Parce que les normes sociétales sont désormais très hostiles au tabac et à son marketing, les marketers de ce secteur sont devenus l’objet d’attaques multiples. Ils sont pris à partie de toutes parts. « Au ministère des Finances, c’est comme ça qu’on avait été accueillis : « Voilà les vendeurs de mort » confie l’une d’entre eux. « Les méchants », « les mauvais »… tels sont les autres qualificatifs qui les désignent.
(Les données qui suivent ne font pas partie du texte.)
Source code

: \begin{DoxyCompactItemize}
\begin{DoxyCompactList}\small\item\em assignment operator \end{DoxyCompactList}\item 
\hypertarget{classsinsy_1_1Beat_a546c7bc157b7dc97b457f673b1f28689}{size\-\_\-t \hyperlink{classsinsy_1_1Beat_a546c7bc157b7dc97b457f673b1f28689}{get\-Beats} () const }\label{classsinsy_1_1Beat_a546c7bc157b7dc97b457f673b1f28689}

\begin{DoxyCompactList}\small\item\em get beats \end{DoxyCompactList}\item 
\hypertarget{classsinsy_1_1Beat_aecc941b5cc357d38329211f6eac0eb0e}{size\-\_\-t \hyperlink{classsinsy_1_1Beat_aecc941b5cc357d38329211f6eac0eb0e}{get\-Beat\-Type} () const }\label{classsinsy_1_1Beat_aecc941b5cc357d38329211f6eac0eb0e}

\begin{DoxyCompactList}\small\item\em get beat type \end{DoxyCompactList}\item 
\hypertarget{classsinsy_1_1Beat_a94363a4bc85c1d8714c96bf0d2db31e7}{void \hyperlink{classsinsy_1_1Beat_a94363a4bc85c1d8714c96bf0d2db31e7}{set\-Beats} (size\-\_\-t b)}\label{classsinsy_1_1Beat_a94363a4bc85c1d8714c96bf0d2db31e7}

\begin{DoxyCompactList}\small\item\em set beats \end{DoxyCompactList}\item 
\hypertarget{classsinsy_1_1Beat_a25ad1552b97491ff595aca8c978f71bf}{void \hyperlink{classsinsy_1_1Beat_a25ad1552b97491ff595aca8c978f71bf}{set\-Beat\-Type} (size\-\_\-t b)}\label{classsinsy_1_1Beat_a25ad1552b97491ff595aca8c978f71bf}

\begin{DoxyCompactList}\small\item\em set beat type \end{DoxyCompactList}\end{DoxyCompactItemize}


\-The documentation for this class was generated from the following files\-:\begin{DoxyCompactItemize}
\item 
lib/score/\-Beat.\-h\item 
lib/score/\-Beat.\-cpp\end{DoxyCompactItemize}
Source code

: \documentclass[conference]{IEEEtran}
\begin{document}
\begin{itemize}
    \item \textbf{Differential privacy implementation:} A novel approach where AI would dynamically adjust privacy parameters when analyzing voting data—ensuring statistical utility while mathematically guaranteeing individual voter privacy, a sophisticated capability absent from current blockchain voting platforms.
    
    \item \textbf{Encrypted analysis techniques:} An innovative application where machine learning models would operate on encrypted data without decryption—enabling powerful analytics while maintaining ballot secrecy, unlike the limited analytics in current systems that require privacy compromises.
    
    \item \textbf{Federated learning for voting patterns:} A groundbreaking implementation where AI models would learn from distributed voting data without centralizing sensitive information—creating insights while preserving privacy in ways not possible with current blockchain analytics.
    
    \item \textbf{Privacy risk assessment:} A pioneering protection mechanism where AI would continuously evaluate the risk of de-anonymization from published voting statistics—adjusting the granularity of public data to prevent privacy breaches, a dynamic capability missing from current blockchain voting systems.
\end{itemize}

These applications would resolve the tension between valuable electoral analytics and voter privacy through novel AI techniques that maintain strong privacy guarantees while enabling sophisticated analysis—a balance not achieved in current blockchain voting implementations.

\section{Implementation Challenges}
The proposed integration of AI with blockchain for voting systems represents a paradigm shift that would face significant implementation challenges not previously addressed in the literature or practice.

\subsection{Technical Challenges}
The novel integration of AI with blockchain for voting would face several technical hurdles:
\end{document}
En commercialisant des produits nocifs, les marketers sont au cœur d’un conflit opposant d’une part les normes de la société résolument anti-tabac et celles de leur entreprise dont la mission est de promouvoir le tabac. En d’autres termes, ils sont amenés à transgresser les normes sociétales pour le compte de leur organisation. Les situations gênantes se multiplient et ce conflit de normes peut être particulièrement difficile à vivre pour les marketers.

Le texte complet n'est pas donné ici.